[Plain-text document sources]
+===+

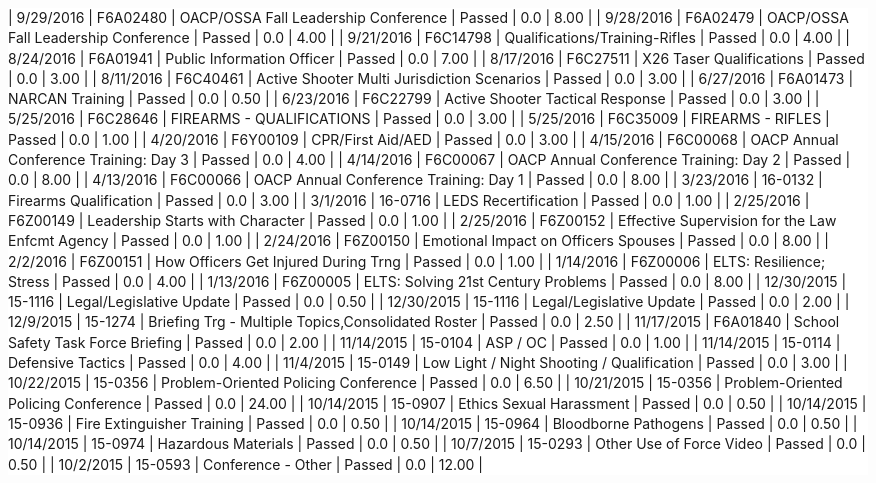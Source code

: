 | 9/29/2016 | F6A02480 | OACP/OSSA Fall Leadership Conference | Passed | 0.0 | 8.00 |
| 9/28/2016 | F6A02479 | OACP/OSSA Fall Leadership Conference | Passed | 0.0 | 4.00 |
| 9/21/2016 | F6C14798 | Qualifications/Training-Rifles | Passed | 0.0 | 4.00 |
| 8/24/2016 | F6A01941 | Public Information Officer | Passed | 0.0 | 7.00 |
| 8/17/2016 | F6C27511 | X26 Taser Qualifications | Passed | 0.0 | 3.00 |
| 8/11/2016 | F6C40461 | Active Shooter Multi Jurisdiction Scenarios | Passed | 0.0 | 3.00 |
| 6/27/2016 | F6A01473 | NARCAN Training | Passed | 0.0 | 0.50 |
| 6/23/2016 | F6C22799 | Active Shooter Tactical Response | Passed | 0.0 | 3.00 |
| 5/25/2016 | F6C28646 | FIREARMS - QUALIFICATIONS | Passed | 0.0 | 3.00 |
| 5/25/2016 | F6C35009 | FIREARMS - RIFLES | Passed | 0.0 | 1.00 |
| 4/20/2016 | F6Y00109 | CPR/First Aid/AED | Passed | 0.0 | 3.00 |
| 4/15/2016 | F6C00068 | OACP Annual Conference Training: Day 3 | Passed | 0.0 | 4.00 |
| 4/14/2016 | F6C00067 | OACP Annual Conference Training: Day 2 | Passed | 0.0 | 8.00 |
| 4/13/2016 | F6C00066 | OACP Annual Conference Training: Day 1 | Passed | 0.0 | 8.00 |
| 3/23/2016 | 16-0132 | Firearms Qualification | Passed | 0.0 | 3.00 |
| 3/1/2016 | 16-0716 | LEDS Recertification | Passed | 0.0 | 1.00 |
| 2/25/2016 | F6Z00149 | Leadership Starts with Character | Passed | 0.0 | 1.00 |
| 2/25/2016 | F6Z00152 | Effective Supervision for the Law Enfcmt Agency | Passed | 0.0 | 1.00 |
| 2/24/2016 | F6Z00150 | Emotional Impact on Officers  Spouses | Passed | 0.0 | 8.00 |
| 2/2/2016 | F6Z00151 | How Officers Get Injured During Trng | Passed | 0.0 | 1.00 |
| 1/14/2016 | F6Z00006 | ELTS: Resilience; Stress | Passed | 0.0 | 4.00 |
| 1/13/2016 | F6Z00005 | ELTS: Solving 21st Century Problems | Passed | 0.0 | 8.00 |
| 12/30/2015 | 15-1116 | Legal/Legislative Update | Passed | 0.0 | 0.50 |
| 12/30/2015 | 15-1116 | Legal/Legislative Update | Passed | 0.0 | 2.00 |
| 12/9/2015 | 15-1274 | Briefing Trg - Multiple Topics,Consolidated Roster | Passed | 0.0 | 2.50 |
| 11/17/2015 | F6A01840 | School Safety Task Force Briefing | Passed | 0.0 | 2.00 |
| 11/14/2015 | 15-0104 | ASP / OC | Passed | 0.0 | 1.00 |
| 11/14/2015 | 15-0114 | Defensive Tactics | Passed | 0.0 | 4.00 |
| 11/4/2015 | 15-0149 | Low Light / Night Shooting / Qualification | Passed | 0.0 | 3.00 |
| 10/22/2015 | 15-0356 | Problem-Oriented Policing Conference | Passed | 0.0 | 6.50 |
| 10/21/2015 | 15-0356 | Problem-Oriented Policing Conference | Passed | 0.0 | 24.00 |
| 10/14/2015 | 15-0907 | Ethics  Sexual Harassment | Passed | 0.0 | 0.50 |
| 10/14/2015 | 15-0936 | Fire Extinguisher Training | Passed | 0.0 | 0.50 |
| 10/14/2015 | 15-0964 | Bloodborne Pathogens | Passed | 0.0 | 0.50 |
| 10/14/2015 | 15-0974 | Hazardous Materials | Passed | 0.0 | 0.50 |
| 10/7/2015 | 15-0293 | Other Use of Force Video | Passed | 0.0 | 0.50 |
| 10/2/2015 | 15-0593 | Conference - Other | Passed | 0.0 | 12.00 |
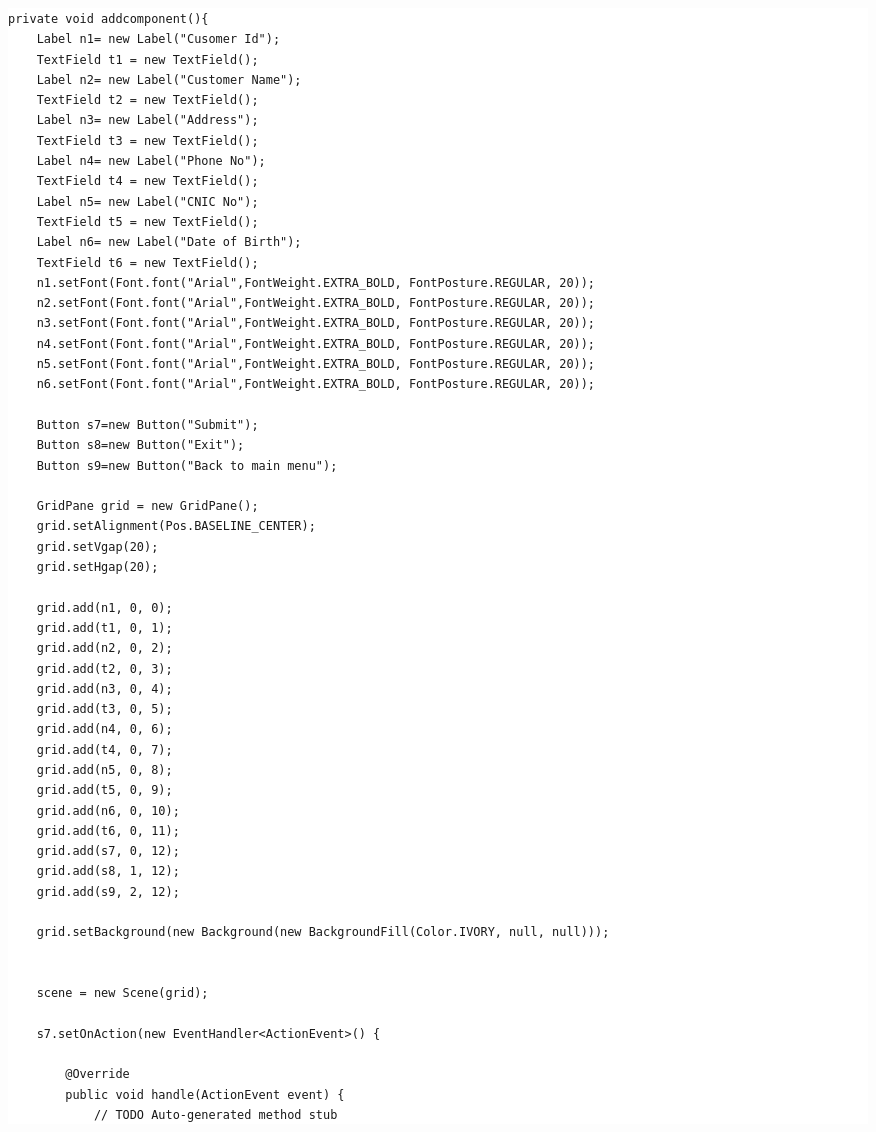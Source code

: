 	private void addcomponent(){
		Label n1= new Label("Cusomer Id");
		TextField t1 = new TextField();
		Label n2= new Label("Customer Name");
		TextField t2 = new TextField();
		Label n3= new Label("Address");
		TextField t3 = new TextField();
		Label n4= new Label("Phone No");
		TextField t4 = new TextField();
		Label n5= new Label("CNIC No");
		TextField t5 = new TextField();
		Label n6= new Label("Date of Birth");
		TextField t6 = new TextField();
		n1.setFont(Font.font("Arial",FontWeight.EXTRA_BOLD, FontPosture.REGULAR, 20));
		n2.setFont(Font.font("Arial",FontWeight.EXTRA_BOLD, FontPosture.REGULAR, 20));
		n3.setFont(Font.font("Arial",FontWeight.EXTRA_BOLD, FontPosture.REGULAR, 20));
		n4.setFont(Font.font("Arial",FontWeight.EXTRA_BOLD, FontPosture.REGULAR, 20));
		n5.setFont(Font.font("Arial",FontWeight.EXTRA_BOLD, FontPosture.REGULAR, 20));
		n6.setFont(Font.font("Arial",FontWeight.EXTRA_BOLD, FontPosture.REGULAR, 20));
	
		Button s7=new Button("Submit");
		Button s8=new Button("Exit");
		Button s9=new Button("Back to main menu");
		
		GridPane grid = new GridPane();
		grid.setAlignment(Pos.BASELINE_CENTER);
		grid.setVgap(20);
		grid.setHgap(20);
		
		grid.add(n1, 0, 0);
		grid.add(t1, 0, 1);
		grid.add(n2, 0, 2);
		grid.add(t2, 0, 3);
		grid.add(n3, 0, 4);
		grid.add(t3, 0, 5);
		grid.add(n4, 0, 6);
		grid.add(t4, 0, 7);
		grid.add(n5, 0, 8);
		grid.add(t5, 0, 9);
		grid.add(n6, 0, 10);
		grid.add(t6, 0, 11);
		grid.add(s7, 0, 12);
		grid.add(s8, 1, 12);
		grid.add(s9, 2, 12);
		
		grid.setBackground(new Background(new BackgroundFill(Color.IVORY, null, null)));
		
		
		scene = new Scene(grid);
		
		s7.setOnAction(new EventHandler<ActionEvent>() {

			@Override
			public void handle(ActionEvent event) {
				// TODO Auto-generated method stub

+===+

PROBLEM DESCRIPTION - Reproduce the data above line for line, from its first line through the line containing "8/17/2016 | F6C27511", both ends included, with the pictures omitted and nothing more.

OUTPUT OF THE EXERCISE -
Source code

: | 9/29/2016 | F6A02480 | OACP/OSSA Fall Leadership Conference | Passed | 0.0 | 8.00 |
| 9/28/2016 | F6A02479 | OACP/OSSA Fall Leadership Conference | Passed | 0.0 | 4.00 |
| 9/21/2016 | F6C14798 | Qualifications/Training-Rifles | Passed | 0.0 | 4.00 |
| 8/24/2016 | F6A01941 | Public Information Officer | Passed | 0.0 | 7.00 |
| 8/17/2016 | F6C27511 | X26 Taser Qualifications | Passed | 0.0 | 3.00 |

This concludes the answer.